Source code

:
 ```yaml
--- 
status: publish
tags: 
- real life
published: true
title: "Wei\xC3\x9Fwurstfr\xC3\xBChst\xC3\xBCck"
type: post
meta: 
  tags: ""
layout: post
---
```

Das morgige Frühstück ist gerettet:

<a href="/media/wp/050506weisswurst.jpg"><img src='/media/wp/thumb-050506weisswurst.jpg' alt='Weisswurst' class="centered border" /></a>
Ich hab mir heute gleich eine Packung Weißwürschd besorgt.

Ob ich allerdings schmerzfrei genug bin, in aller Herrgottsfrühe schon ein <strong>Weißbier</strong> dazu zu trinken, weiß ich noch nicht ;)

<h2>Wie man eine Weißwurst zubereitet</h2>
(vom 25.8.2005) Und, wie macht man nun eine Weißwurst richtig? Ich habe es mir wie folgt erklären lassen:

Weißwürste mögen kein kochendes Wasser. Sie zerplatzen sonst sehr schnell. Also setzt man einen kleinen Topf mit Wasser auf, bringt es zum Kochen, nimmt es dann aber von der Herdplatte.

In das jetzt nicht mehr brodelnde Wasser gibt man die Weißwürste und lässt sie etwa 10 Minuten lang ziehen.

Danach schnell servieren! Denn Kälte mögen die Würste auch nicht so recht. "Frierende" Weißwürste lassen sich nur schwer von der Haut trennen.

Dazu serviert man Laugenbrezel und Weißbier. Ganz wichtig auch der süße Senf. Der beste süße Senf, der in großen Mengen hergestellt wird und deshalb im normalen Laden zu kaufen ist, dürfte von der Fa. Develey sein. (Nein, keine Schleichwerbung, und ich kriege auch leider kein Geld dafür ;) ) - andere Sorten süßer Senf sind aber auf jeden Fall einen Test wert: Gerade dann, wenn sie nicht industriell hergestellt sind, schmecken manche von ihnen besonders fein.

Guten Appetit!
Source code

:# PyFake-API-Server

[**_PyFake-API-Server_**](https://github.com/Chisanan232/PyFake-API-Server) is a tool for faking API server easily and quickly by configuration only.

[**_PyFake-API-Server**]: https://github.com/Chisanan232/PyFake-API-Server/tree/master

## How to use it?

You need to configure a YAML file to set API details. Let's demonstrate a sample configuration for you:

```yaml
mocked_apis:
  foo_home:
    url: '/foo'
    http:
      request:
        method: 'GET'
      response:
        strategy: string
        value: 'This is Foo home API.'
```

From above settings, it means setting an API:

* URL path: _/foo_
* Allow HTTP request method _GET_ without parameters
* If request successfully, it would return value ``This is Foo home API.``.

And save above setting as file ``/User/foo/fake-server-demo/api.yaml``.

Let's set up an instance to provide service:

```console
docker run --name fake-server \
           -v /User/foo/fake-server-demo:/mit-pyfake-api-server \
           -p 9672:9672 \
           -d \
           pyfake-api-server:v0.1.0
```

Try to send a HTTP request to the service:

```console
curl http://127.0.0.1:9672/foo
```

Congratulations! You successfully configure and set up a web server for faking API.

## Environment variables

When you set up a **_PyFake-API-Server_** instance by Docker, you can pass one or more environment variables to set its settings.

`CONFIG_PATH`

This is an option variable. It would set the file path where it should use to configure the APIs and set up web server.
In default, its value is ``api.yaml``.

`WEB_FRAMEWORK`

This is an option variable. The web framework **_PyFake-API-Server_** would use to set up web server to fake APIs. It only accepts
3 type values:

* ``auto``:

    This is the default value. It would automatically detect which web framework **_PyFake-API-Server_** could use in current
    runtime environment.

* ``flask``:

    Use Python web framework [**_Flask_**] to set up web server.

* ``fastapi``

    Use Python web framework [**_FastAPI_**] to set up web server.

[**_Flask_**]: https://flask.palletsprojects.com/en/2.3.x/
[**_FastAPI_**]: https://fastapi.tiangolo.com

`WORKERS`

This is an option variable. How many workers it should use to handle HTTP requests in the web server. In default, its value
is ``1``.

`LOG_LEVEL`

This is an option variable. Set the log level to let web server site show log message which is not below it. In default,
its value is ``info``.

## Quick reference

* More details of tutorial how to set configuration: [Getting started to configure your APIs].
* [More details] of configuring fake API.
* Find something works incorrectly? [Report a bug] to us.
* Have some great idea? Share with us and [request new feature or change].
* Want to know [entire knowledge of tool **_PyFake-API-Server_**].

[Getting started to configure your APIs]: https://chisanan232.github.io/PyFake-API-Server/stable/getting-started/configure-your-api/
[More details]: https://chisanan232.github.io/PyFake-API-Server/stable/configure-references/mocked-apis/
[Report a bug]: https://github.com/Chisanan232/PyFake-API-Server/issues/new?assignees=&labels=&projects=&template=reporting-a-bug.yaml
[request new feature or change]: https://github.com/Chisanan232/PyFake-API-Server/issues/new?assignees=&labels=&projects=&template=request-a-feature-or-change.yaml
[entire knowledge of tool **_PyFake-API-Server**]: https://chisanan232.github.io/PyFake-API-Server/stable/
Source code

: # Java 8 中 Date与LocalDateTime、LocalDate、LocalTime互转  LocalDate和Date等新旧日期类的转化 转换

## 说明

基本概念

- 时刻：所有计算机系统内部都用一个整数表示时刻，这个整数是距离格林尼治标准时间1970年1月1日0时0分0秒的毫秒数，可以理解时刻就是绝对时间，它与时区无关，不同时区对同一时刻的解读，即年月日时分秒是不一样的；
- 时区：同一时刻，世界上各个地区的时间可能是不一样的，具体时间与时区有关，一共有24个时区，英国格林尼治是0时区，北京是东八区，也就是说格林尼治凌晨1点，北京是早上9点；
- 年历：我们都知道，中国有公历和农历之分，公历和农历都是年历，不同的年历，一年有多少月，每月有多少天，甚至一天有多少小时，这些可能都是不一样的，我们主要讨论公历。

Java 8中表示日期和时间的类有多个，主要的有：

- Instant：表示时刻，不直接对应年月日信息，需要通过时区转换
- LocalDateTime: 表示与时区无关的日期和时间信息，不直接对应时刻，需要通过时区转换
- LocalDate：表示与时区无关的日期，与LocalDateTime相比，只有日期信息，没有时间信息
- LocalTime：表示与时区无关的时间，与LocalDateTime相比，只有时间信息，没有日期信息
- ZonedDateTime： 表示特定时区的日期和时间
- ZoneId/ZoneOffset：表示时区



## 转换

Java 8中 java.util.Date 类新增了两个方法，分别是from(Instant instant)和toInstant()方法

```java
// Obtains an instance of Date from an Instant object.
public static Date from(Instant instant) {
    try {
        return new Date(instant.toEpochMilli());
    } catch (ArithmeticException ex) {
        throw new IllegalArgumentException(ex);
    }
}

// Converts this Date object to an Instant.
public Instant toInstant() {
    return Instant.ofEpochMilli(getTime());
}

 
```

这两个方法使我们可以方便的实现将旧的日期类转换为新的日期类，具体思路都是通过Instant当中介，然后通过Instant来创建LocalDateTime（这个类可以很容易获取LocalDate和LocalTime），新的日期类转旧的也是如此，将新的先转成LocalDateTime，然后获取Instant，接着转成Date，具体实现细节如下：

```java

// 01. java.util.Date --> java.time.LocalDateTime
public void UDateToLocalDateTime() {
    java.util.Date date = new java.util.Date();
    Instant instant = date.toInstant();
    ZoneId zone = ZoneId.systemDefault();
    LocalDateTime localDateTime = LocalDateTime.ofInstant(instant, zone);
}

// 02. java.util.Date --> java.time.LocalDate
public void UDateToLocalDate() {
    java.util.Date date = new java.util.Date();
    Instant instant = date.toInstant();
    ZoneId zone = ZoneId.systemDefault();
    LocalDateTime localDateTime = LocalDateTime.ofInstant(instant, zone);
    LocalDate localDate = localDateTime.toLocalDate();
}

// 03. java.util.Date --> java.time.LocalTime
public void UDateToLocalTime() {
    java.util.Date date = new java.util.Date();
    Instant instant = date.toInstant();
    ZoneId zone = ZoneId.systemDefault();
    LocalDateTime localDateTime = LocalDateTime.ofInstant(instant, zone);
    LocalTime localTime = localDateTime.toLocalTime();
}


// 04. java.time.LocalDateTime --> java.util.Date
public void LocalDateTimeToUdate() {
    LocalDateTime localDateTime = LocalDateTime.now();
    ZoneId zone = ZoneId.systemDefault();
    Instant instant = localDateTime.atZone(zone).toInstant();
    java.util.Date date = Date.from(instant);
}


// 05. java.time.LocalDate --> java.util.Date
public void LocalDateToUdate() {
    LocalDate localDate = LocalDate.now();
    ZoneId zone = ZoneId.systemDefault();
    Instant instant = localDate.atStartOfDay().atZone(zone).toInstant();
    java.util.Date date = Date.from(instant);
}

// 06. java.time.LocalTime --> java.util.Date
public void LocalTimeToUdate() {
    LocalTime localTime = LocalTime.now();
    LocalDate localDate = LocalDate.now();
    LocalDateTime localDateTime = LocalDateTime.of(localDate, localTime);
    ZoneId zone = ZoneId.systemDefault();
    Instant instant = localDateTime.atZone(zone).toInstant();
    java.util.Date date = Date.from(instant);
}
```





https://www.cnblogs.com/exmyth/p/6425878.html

Task item: Across the entries above, find each line with the word "stable" and please copy it out.

Final answer:
[Getting started to configure your APIs]: https://chisanan232.github.io/PyFake-API-Server/stable/getting-started/configure-your-api/
[More details]: https://chisanan232.github.io/PyFake-API-Server/stable/configure-references/mocked-apis/
[entire knowledge of tool **_PyFake-API-Server**]: https://chisanan232.github.io/PyFake-API-Server/stable/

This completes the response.